Para el presidente de la Cámara de Comercio de Quito, Patricio Alarcón, los ciudadanos tienen el derecho constitucional a ejercer la protesta y se debe respetar ese derecho.

El dirigente gremial indicó que como gremio se ha recomendado a los asociados que permitan a sus empleados participar del paro si así lo desean. “Pero nosotros como Cámara no vamos a paralizar nuestro trabajo”.

Alarcón informó que el trabajo del sector comercial el día jueves no será regular porque habrá trabajadores se van a adherir al paro y muchos comerciantes saldrán a protestar.

En Guayaquil, los gremios empresariales no prevén participar en ninguna actividad en contra o en apoyo al paro nacional que promueven la Conaie y organizaciones sindicales de oposición al Régimen. Aun así, Pablo Arosemena, presidente de la Cámara de Comercio de Guayaquil, manifestó que apoya “el legítimo derecho a protestar” y reivindicó “la libertad de las personas que deseen pronunciarse de manera pacífica”.

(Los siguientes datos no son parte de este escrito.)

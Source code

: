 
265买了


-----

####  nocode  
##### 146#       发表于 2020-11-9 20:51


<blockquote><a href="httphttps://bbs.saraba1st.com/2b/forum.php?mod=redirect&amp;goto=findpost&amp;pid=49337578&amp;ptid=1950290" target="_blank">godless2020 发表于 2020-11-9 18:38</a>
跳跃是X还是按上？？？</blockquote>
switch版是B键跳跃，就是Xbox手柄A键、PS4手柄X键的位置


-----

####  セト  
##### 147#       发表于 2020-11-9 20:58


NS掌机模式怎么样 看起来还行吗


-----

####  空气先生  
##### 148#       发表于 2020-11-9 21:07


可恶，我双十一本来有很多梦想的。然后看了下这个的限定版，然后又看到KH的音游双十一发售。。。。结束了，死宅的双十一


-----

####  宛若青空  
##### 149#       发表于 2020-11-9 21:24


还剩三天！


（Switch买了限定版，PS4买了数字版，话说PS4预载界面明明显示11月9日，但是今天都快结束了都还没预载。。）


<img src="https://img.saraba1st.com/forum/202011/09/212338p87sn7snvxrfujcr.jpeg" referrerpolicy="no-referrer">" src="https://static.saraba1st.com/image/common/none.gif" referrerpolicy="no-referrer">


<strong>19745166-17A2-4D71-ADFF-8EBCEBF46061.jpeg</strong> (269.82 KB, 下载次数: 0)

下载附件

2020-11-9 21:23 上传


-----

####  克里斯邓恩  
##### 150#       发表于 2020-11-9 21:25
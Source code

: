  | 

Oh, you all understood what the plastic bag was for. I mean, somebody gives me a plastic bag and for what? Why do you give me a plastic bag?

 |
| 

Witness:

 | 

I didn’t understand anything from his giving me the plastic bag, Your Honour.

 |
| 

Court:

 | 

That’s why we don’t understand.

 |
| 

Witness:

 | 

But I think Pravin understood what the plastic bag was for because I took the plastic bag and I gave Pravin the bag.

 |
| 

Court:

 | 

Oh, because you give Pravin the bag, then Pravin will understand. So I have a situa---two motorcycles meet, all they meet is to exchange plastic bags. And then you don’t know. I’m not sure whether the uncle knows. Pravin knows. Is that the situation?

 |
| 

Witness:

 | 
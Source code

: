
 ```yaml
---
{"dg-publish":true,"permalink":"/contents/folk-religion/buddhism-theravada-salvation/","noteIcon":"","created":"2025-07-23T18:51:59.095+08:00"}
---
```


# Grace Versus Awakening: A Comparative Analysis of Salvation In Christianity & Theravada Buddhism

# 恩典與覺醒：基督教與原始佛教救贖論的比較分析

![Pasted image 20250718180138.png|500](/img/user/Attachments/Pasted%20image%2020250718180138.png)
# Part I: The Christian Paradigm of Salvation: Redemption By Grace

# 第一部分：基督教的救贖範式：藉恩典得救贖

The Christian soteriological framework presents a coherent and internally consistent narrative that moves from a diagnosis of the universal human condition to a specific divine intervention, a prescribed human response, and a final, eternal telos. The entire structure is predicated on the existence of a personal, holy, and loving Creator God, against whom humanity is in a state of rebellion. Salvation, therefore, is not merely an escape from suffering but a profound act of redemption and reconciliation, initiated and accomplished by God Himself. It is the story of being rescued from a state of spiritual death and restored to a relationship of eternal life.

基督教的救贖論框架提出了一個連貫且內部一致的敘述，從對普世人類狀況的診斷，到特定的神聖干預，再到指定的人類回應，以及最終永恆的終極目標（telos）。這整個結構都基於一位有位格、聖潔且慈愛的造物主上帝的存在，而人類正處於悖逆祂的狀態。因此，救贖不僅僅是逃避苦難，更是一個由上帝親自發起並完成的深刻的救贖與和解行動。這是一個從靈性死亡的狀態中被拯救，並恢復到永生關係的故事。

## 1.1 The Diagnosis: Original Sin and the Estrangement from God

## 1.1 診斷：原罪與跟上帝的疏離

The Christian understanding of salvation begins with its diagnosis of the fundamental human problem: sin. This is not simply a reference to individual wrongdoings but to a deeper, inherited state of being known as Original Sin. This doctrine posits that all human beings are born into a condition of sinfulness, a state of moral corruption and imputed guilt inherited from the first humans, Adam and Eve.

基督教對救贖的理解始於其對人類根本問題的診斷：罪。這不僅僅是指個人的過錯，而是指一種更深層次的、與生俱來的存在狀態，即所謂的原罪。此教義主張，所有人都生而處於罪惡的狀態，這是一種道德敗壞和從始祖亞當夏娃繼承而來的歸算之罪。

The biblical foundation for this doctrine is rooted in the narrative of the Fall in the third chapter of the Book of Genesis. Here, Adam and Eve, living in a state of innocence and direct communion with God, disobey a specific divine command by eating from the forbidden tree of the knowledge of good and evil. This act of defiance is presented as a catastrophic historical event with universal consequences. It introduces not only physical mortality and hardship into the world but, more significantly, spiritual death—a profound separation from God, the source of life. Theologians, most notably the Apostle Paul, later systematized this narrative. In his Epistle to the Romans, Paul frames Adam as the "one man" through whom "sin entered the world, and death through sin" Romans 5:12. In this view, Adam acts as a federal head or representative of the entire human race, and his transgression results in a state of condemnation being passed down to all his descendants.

El presidente de la Cámara de Industrias de Guayaquil, Francisco Alarcón, se pronunció en similares términos. A criterio del dirigente, será cada empresa la que tome, en consenso con sus empleados, una postura con respecto a la paralización nacional de actividades.

En Azuay, los industriales, pequeños empresarios, comerciantes, constructores tienen una sola posición frente a la paralización. No se sumarán a la medida de hecho, pero reconocen como legítimo cualquier forma de manifestación de todos los sectores.

Para el director ejecutivo de la Cámara de Comercio de Cuenca, Jaime Moreno se trata de “un derecho constitucional, pero no nos vamos a adherir”.

Moreno señaló que los empresarios mantienen las peticiones realizadas al Gobierno a través del Comité Empresarial. “Tienen el derecho a manifestarse siempre que se mantenga el orden público”.

El director ejecutivo de la Cámara de Industrias, Producción y Empleo de Cuenca, Andrés Robalino, dijo que las actuales condiciones económicas del país debido a la baja del precio del petróleo, principalmente, no son las propicias para que exista un freno a las actividades productivas, “pero respetamos la libertad de expresarse de todos los sectores”.

Para Robalino, una paralización en la actualidad afectaría aún más a una economía que durante este año solo crecerá un 1,9% y que si se compara con el incremento de la población, prácticamente no crecerá en términos reales.